WHAT IS NEEDED
Nothing should be left out: write out the whole listing exactly.
[Opening DATA TO EXAMINE section]
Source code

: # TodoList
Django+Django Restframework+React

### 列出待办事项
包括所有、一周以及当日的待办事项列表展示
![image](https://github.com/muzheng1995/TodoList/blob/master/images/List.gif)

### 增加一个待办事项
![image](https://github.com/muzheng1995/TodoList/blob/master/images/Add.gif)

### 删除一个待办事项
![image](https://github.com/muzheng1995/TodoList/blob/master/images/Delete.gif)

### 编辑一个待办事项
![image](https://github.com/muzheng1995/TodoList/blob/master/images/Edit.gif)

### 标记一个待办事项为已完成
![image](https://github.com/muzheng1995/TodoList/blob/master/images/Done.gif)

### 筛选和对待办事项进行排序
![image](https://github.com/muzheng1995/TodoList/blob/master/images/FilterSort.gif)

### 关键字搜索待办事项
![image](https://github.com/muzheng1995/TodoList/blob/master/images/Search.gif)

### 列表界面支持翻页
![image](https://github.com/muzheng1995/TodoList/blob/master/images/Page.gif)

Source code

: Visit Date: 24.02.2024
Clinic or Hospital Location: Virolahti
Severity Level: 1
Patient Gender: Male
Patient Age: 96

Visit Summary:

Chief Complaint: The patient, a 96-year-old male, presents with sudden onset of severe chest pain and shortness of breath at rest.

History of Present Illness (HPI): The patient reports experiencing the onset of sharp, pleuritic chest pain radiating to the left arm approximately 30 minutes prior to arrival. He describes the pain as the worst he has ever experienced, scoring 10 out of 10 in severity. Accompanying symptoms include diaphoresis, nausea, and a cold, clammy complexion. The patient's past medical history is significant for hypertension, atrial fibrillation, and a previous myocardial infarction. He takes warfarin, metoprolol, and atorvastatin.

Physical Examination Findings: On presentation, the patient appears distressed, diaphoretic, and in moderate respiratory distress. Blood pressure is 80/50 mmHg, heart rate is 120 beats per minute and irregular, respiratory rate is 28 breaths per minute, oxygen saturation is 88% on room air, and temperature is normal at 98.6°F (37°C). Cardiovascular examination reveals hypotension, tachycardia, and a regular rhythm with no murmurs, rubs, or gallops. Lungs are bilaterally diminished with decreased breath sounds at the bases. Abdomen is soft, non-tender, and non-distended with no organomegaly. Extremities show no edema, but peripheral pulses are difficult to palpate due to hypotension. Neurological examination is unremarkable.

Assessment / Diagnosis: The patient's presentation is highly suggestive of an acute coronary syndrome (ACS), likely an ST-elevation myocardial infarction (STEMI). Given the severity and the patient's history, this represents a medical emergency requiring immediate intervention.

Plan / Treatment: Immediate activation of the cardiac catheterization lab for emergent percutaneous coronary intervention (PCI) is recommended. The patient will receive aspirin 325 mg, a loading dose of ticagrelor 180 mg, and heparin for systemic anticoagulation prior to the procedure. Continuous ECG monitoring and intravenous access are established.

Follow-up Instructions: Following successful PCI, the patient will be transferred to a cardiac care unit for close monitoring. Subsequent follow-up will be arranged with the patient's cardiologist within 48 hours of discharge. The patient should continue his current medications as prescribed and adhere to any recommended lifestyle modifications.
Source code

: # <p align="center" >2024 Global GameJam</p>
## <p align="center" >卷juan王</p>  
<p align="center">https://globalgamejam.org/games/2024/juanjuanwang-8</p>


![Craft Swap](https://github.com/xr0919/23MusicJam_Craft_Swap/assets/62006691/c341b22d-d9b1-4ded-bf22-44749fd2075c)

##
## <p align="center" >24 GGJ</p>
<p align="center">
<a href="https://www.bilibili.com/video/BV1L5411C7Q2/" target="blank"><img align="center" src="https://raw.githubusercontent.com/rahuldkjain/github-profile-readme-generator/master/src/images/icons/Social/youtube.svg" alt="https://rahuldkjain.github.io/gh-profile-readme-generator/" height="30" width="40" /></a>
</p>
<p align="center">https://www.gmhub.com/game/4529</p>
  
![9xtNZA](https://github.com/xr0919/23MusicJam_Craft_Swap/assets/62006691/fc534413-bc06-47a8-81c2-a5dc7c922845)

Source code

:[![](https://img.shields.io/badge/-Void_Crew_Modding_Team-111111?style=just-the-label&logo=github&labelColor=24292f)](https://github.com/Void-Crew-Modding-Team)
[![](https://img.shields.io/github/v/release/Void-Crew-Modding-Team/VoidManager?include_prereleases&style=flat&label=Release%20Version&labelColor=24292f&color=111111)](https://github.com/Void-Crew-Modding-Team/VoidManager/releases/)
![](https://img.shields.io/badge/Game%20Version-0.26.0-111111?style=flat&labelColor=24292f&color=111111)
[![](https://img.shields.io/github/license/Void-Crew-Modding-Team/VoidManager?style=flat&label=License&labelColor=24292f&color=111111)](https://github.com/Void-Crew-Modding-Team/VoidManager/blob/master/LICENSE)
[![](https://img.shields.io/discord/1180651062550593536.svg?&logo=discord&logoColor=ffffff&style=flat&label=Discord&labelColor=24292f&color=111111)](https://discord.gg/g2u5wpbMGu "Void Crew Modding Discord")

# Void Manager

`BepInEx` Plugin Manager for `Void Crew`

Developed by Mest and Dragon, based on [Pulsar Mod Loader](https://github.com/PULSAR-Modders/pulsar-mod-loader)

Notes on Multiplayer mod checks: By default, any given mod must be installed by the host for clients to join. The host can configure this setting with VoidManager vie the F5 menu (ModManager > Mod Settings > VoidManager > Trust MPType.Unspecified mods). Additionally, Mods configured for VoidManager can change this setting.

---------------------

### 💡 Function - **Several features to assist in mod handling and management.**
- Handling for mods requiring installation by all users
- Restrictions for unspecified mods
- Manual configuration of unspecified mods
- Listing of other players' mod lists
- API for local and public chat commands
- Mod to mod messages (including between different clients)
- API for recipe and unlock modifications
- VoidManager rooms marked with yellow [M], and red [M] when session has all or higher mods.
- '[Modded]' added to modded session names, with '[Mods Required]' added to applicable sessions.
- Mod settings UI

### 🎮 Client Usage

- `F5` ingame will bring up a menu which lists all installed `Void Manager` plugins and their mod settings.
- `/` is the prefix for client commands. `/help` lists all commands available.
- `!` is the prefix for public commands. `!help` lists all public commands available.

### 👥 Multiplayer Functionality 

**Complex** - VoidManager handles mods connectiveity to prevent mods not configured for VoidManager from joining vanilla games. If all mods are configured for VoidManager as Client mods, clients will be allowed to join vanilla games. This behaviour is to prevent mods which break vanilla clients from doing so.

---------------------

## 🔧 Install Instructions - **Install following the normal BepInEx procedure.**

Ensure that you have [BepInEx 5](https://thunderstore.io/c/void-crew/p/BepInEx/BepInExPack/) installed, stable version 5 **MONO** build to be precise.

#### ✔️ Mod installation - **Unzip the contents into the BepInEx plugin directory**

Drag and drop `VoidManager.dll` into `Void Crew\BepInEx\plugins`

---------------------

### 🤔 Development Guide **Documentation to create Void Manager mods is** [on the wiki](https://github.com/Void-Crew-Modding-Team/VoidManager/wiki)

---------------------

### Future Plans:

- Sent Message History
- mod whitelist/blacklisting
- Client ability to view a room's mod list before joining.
[Closing DATA TO EXAMINE section]
PROBLEM SOLUTION
Source code

: # TodoList
Django+Django Restframework+React

### 列出待办事项
包括所有、一周以及当日的待办事项列表展示
![image](https://github.com/muzheng1995/TodoList/blob/master/images/List.gif)

### 增加一个待办事项
![image](https://github.com/muzheng1995/TodoList/blob/master/images/Add.gif)

### 删除一个待办事项
![image](https://github.com/muzheng1995/TodoList/blob/master/images/Delete.gif)

### 编辑一个待办事项
![image](https://github.com/muzheng1995/TodoList/blob/master/images/Edit.gif)

### 标记一个待办事项为已完成
![image](https://github.com/muzheng1995/TodoList/blob/master/images/Done.gif)

### 筛选和对待办事项进行排序
![image](https://github.com/muzheng1995/TodoList/blob/master/images/FilterSort.gif)

### 关键字搜索待办事项
![image](https://github.com/muzheng1995/TodoList/blob/master/images/Search.gif)

### 列表界面支持翻页
![image](https://github.com/muzheng1995/TodoList/blob/master/images/Page.gif)

Source code

: Visit Date: 24.02.2024
Clinic or Hospital Location: Virolahti
Severity Level: 1
Patient Gender: Male
Patient Age: 96

Visit Summary:

Chief Complaint: The patient, a 96-year-old male, presents with sudden onset of severe chest pain and shortness of breath at rest.

History of Present Illness (HPI): The patient reports experiencing the onset of sharp, pleuritic chest pain radiating to the left arm approximately 30 minutes prior to arrival. He describes the pain as the worst he has ever experienced, scoring 10 out of 10 in severity. Accompanying symptoms include diaphoresis, nausea, and a cold, clammy complexion. The patient's past medical history is significant for hypertension, atrial fibrillation, and a previous myocardial infarction. He takes warfarin, metoprolol, and atorvastatin.

Physical Examination Findings: On presentation, the patient appears distressed, diaphoretic, and in moderate respiratory distress. Blood pressure is 80/50 mmHg, heart rate is 120 beats per minute and irregular, respiratory rate is 28 breaths per minute, oxygen saturation is 88% on room air, and temperature is normal at 98.6°F (37°C). Cardiovascular examination reveals hypotension, tachycardia, and a regular rhythm with no murmurs, rubs, or gallops. Lungs are bilaterally diminished with decreased breath sounds at the bases. Abdomen is soft, non-tender, and non-distended with no organomegaly. Extremities show no edema, but peripheral pulses are difficult to palpate due to hypotension. Neurological examination is unremarkable.

Assessment / Diagnosis: The patient's presentation is highly suggestive of an acute coronary syndrome (ACS), likely an ST-elevation myocardial infarction (STEMI). Given the severity and the patient's history, this represents a medical emergency requiring immediate intervention.

Plan / Treatment: Immediate activation of the cardiac catheterization lab for emergent percutaneous coronary intervention (PCI) is recommended. The patient will receive aspirin 325 mg, a loading dose of ticagrelor 180 mg, and heparin for systemic anticoagulation prior to the procedure. Continuous ECG monitoring and intravenous access are established.

Follow-up Instructions: Following successful PCI, the patient will be transferred to a cardiac care unit for close monitoring. Subsequent follow-up will be arranged with the patient's cardiologist within 48 hours of discharge. The patient should continue his current medications as prescribed and adhere to any recommended lifestyle modifications.
Source code

: # <p align="center" >2024 Global GameJam</p>
## <p align="center" >卷juan王</p>  
<p align="center">https://globalgamejam.org/games/2024/juanjuanwang-8</p>


![Craft Swap](https://github.com/xr0919/23MusicJam_Craft_Swap/assets/62006691/c341b22d-d9b1-4ded-bf22-44749fd2075c)

##
## <p align="center" >24 GGJ</p>
<p align="center">
<a href="https://www.bilibili.com/video/BV1L5411C7Q2/" target="blank"><img align="center" src="https://raw.githubusercontent.com/rahuldkjain/github-profile-readme-generator/master/src/images/icons/Social/youtube.svg" alt="https://rahuldkjain.github.io/gh-profile-readme-generator/" height="30" width="40" /></a>
</p>
<p align="center">https://www.gmhub.com/game/4529</p>
  
![9xtNZA](https://github.com/xr0919/23MusicJam_Craft_Swap/assets/62006691/fc534413-bc06-47a8-81c2-a5dc7c922845)

Source code

:[![](https://img.shields.io/badge/-Void_Crew_Modding_Team-111111?style=just-the-label&logo=github&labelColor=24292f)](https://github.com/Void-Crew-Modding-Team)
[![](https://img.shields.io/github/v/release/Void-Crew-Modding-Team/VoidManager?include_prereleases&style=flat&label=Release%20Version&labelColor=24292f&color=111111)](https://github.com/Void-Crew-Modding-Team/VoidManager/releases/)
![](https://img.shields.io/badge/Game%20Version-0.26.0-111111?style=flat&labelColor=24292f&color=111111)
[![](https://img.shields.io/github/license/Void-Crew-Modding-Team/VoidManager?style=flat&label=License&labelColor=24292f&color=111111)](https://github.com/Void-Crew-Modding-Team/VoidManager/blob/master/LICENSE)
[![](https://img.shields.io/discord/1180651062550593536.svg?&logo=discord&logoColor=ffffff&style=flat&label=Discord&labelColor=24292f&color=111111)](https://discord.gg/g2u5wpbMGu "Void Crew Modding Discord")

# Void Manager

`BepInEx` Plugin Manager for `Void Crew`

Developed by Mest and Dragon, based on [Pulsar Mod Loader](https://github.com/PULSAR-Modders/pulsar-mod-loader)

Notes on Multiplayer mod checks: By default, any given mod must be installed by the host for clients to join. The host can configure this setting with VoidManager vie the F5 menu (ModManager > Mod Settings > VoidManager > Trust MPType.Unspecified mods). Additionally, Mods configured for VoidManager can change this setting.

---------------------

### 💡 Function - **Several features to assist in mod handling and management.**
- Handling for mods requiring installation by all users
- Restrictions for unspecified mods
- Manual configuration of unspecified mods
- Listing of other players' mod lists
- API for local and public chat commands
- Mod to mod messages (including between different clients)
- API for recipe and unlock modifications
- VoidManager rooms marked with yellow [M], and red [M] when session has all or higher mods.
- '[Modded]' added to modded session names, with '[Mods Required]' added to applicable sessions.
- Mod settings UI

### 🎮 Client Usage

- `F5` ingame will bring up a menu which lists all installed `Void Manager` plugins and their mod settings.
- `/` is the prefix for client commands. `/help` lists all commands available.
- `!` is the prefix for public commands. `!help` lists all public commands available.

### 👥 Multiplayer Functionality 

**Complex** - VoidManager handles mods connectiveity to prevent mods not configured for VoidManager from joining vanilla games. If all mods are configured for VoidManager as Client mods, clients will be allowed to join vanilla games. This behaviour is to prevent mods which break vanilla clients from doing so.

---------------------

## 🔧 Install Instructions - **Install following the normal BepInEx procedure.**

Ensure that you have [BepInEx 5](https://thunderstore.io/c/void-crew/p/BepInEx/BepInExPack/) installed, stable version 5 **MONO** build to be precise.

#### ✔️ Mod installation - **Unzip the contents into the BepInEx plugin directory**

Drag and drop `VoidManager.dll` into `Void Crew\BepInEx\plugins`

---------------------

### 🤔 Development Guide **Documentation to create Void Manager mods is** [on the wiki](https://github.com/Void-Crew-Modding-Team/VoidManager/wiki)

---------------------

### Future Plans:

- Sent Message History
- mod whitelist/blacklisting
- Client ability to view a room's mod list before joining.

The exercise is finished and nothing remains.